(Stored data)
■ ■ ■ ■ ■ ■ ■
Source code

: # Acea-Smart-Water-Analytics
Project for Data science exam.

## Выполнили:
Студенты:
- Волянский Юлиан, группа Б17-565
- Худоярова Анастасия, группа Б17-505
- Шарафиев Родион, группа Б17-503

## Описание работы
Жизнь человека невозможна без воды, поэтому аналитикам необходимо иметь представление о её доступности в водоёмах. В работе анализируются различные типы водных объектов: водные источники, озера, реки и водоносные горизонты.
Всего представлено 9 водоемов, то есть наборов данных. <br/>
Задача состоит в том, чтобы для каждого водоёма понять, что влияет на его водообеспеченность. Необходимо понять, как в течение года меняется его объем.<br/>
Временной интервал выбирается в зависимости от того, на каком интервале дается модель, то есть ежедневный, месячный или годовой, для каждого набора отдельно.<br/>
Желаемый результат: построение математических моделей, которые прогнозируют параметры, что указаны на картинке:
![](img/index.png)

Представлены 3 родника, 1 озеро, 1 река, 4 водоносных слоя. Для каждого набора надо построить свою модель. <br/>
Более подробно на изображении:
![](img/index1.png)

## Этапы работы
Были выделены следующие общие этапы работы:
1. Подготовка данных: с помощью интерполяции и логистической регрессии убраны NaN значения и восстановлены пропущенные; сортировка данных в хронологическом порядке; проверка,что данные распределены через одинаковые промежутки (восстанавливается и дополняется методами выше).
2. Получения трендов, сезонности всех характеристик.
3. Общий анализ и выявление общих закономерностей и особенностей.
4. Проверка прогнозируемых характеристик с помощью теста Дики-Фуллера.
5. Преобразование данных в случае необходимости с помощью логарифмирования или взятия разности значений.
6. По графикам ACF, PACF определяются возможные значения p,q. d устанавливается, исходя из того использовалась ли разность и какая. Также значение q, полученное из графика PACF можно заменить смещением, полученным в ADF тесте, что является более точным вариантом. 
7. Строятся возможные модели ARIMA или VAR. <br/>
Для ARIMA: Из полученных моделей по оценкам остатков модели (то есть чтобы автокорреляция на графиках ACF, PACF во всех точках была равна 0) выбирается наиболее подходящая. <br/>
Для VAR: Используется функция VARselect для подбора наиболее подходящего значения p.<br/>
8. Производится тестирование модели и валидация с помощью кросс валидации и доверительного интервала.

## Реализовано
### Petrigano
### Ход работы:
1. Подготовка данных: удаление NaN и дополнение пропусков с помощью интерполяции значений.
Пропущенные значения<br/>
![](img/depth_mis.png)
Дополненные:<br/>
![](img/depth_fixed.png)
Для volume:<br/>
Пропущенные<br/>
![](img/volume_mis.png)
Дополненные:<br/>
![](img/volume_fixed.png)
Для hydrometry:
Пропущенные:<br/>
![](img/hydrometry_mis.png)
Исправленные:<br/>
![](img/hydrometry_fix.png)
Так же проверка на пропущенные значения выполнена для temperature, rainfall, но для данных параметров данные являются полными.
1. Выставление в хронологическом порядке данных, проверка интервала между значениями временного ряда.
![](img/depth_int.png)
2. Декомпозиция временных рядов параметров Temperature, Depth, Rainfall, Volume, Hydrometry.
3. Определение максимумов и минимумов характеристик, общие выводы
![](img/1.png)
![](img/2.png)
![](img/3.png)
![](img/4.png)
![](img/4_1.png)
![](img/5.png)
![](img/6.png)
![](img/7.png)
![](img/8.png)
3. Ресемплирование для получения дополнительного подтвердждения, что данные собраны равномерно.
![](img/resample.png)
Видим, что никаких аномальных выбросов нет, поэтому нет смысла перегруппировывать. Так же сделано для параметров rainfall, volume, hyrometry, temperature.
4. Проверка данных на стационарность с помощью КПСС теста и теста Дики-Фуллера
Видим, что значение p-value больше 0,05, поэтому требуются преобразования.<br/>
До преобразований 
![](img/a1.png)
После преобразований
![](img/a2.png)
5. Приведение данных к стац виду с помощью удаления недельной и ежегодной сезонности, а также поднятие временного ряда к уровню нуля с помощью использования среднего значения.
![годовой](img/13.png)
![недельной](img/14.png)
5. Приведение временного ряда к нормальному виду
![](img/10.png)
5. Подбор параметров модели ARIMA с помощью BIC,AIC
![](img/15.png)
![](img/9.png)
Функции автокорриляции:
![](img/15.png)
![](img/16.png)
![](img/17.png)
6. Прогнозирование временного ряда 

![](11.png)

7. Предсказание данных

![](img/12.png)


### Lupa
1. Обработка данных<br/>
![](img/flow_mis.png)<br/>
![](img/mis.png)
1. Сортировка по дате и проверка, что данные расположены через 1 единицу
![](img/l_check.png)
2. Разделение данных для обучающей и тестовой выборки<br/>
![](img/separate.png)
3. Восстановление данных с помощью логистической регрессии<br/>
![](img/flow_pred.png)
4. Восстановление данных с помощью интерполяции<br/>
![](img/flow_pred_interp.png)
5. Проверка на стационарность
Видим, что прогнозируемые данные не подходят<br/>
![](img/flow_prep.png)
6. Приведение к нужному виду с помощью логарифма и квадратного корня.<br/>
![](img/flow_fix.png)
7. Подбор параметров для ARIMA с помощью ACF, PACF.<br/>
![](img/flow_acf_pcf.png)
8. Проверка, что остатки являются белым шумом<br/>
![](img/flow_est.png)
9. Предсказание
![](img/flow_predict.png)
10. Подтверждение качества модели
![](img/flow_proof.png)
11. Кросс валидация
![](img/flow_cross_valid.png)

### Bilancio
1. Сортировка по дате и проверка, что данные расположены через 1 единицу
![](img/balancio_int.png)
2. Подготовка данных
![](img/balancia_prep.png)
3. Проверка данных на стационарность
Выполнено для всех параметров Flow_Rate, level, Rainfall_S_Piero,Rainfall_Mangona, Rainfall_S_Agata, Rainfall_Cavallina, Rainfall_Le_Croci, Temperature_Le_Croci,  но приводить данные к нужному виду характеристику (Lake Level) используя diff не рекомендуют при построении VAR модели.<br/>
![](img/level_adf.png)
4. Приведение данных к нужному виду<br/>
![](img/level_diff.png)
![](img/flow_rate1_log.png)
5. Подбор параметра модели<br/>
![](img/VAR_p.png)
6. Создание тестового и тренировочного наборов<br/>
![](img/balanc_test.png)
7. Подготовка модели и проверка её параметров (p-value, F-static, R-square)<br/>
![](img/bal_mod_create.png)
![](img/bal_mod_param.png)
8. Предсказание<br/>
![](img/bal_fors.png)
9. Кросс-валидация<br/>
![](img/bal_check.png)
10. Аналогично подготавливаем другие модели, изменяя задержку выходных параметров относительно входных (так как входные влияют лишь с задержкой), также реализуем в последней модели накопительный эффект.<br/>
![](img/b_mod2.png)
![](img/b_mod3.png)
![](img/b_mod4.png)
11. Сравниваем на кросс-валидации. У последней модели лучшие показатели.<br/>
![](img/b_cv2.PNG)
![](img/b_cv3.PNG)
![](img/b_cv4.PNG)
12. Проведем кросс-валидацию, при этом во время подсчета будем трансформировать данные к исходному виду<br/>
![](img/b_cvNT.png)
■ ■ ■ ■ ■ ■ ■
**Task description:**
Retype, exactly and in full, the lines above from the one containing "Представлены 3 родника, 1" through the one containing "7. Строятся возможные".

**The completed task:**
Представлены 3 родника, 1 озеро, 1 река, 4 водоносных слоя. Для каждого набора надо построить свою модель. <br/>
Более подробно на изображении:
![](img/index1.png)

## Этапы работы
Были выделены следующие общие этапы работы:
1. Подготовка данных: с помощью интерполяции и логистической регрессии убраны NaN значения и восстановлены пропущенные; сортировка данных в хронологическом порядке; проверка,что данные распределены через одинаковые промежутки (восстанавливается и дополняется методами выше).
2. Получения трендов, сезонности всех характеристик.
3. Общий анализ и выявление общих закономерностей и особенностей.
4. Проверка прогнозируемых характеристик с помощью теста Дики-Фуллера.
5. Преобразование данных в случае необходимости с помощью логарифмирования или взятия разности значений.
6. По графикам ACF, PACF определяются возможные значения p,q. d устанавливается, исходя из того использовалась ли разность и какая. Также значение q, полученное из графика PACF можно заменить смещением, полученным в ADF тесте, что является более точным вариантом. 
7. Строятся возможные модели ARIMA или VAR. <br/>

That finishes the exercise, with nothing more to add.